I believe that these possibilities will allow to move the ecosystem of PHP applications forward. I’d like to position PHPStan as the driver of innovation — thanks to less baggage, shorter feedback loops and rapid releases, it’s able to fulfil real world needs faster than the language itself and even than IDEs. Let’s hope they will follow suit and the support for intersection types and complex array notation comes sooner rather than later.

PHPUnit support #

If you’ve already used PHPStan along with PHPUnit, you might be familiar with these errors:

Parameter #3 $foo of class App\FooService constructor expects App\Foo, PHPUnit_Framework_MockObject_MockObject given.

Goods news is, you don’t have to ignore them anymore! Thanks to intersection types, PHPStan is now able to make sense of mock objects and analyse them properly. Object instances returned by createMock method are now an intersection of the PHPUnit’s MockObject interface (used for configuring the mock) and of the mocked class. So the mock can be passed as an argument to functions where the mocked class is required, and it’s also possible to call methods from both MockObject and the mocked class on it.

PHPUnit support is available as an extension.

Finding dead conditions #

I love deleting dead code. Having less code means there’s less to maintain and refactoring gets easier. Finding some types of dead code is easy — typically, nothing after a return or throw statement gets executed. Tools like PHP_CodeSniffer or PHPMD have been able to do that for years.

PHPStan is in a unique position of knowing the type of each variable so it can do advanced analysis of what code can be safely deleted. In 0.9, it’s now able to detect:

  • Always false/always true calls to type-checking functions like is_int, is_bool, is_array.
  • Always false/always true occurrences of instanceof with incompatible types and unknown classes on the right side.
  • Always false comparison of different types on both sides of ===and !==operators.
  • Variables in isset() that can never be defined, or they’re always defined and non-nullable. This is especially useful if you use it for checking whether an array contains a specific key. Call toisset($foo['key'])might hide the fact that $foodoes not exist at all, but PHPStan can tell you about it.

These features mean that whole branches of never-executed code can be deleted and also that some code can be pulled out out of always-executed ifbranch.

Optional strict rules #

PHPStan core (phpstan/phpstan) has always been about finding objective bugs in code. I wouldn’t want my opinionated views on how code should be written decrease the usefulness of the tool to users with different views.
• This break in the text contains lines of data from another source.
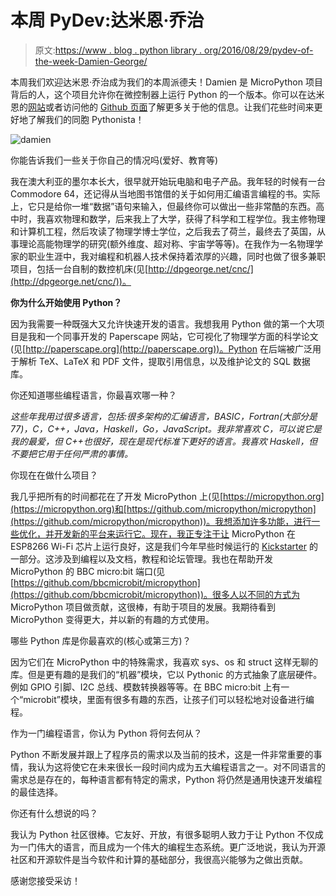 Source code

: # 本周 PyDev:达米恩·乔治

> 原文:[https://www . blog . python library . org/2016/08/29/pydev-of-the-week-Damien-George/](https://www.blog.pythonlibrary.org/2016/08/29/pydev-of-the-week-damien-george/)

本周我们欢迎达米恩·乔治成为我们的本周派德夫！Damien 是 MicroPython 项目背后的人，这个项目允许你在微控制器上运行 Python 的一个版本。你可以在达米恩的[网站](http://dpgeorge.net/)或者访问他的 [Github 页面](https://github.com/dpgeorge/)了解更多关于他的信息。让我们花些时间来更好地了解我们的同胞 Pythonista！

![damien](../Images/bd7b2af786553db088a5b205508aa337.png)

你能告诉我们一些关于你自己的情况吗(爱好、教育等)

我在澳大利亚的墨尔本长大，很早就开始玩电脑和电子产品。我年轻的时候有一台 Commodore 64，还记得从当地图书馆借的关于如何用汇编语言编程的书。实际上，它只是给你一堆“数据”语句来输入，但最终你可以做出一些非常酷的东西。高中时，我喜欢物理和数学，后来我上了大学，获得了科学和工程学位。我主修物理和计算机工程，然后攻读了物理学博士学位，之后我去了荷兰，最终去了英国，从事理论高能物理学的研究(额外维度、超对称、宇宙学等等)。在我作为一名物理学家的职业生涯中，我对编程和机器人技术保持着浓厚的兴趣，同时也做了很多兼职项目，包括一台自制的数控机床(见[http://dpgeorge.net/cnc/](http://dpgeorge.net/cnc/))。

**你为什么开始使用 Python？**

因为我需要一种既强大又允许快速开发的语言。我想我用 Python 做的第一个大项目是我和一个同事开发的 Paperscape 网站，它可视化了物理学方面的科学论文(见[http://paperscape.org](http://paperscape.org))。Python 在后端被广泛用于解析 TeX、LaTeX 和 PDF 文件，提取引用信息，以及维护论文的 SQL 数据库。

你还知道哪些编程语言，你最喜欢哪一种？

*这些年我用过很多语言，包括:很多架构的汇编语言，BASIC，Fortran(大部分是 77)，C，C++，Java，Haskell，Go，JavaScript。我非常喜欢 C，可以说它是我的最爱，但 C++也很好，现在是现代标准下更好的语言。我喜欢 Haskell，但不要把它用于任何严肃的事情。* 

你现在在做什么项目？

我几乎把所有的时间都花在了开发 MicroPython 上(见[https://micropython.org](https://micropython.org)和[https://github.com/micropython/micropython](https://github.com/micropython/micropython))。我想添加许多功能，进行一些优化，并开发新的平台来运行它。现在，我正专注于让 MicroPython 在 ESP8266 Wi-Fi 芯片上运行良好，这是我们今年早些时候运行的 [Kickstarter](https://www.kickstarter.com/projects/214379695/micropython-on-the-esp8266-beautifully-easy-iot) 的一部分。这涉及到编程以及文档，教程和论坛管理。我也在帮助开发 MicroPython 的 BBC micro:bit 端口(见[https://github.com/bbcmicrobit/micropython](https://github.com/bbcmicrobit/micropython))。很多人以不同的方式为 MicroPython 项目做贡献，这很棒，有助于项目的发展。我期待看到 MicroPython 变得更大，并以新的有趣的方式使用。

哪些 Python 库是你最喜欢的(核心或第三方)？

因为它们在 MicroPython 中的特殊需求，我喜欢 sys、os 和 struct 这样无聊的库。但是更有趣的是我们的“机器”模块，它以 Pythonic 的方式抽象了底层硬件。例如 GPIO 引脚、I2C 总线、模数转换器等等。在 BBC micro:bit 上有一个“microbit”模块，里面有很多有趣的东西，让孩子们可以轻松地对设备进行编程。

作为一门编程语言，你认为 Python 将何去何从？

Python 不断发展并跟上了程序员的需求以及当前的技术，这是一件非常重要的事情，我认为这将使它在未来很长一段时间内成为五大编程语言之一。对不同语言的需求总是存在的，每种语言都有特定的需求，Python 将仍然是通用快速开发编程的最佳选择。

你还有什么想说的吗？

我认为 Python 社区很棒。它友好、开放，有很多聪明人致力于让 Python 不仅成为一门伟大的语言，而且成为一个伟大的编程生态系统。更广泛地说，我认为开源社区和开源软件是当今软件和计算的基础部分，我很高兴能够为之做出贡献。

感谢您接受采访！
But it’s really easy to write advanced rules for people who want some additional safety and type-checking while they’re writing their extremely defensive code.

The brand new package phpstan-strict-rules is able to do the following:

  • Require booleans in if, elseif, ternary operator, after !, and on both sides of && and ||.
  • Functions in_array and array_search must be called with third parameter $strict set to true to search values with matching types only.
  • Variables assigned in while loop condition and for loop initial assignment cannot be used after the loop.
  • Types in switch condition and case value must match. PHP compares them loosely by default and that can lead to unexpected results.

Of course there’s a never-ending backlog of ideas what else can be implemented so stay tuned for other rules that will surely follow!

Full PHP 7.2 support #

The next major version of PHP is going to be released tomorrow and I urge everyone to upgrade. PHPStan is ready for it and you should be too.

At the same time, active support of PHP 7.0 ends in 3 days so PHPStan 0.9 is going to be the last version that supports it. I can’t wait to get my hands on those nullable types!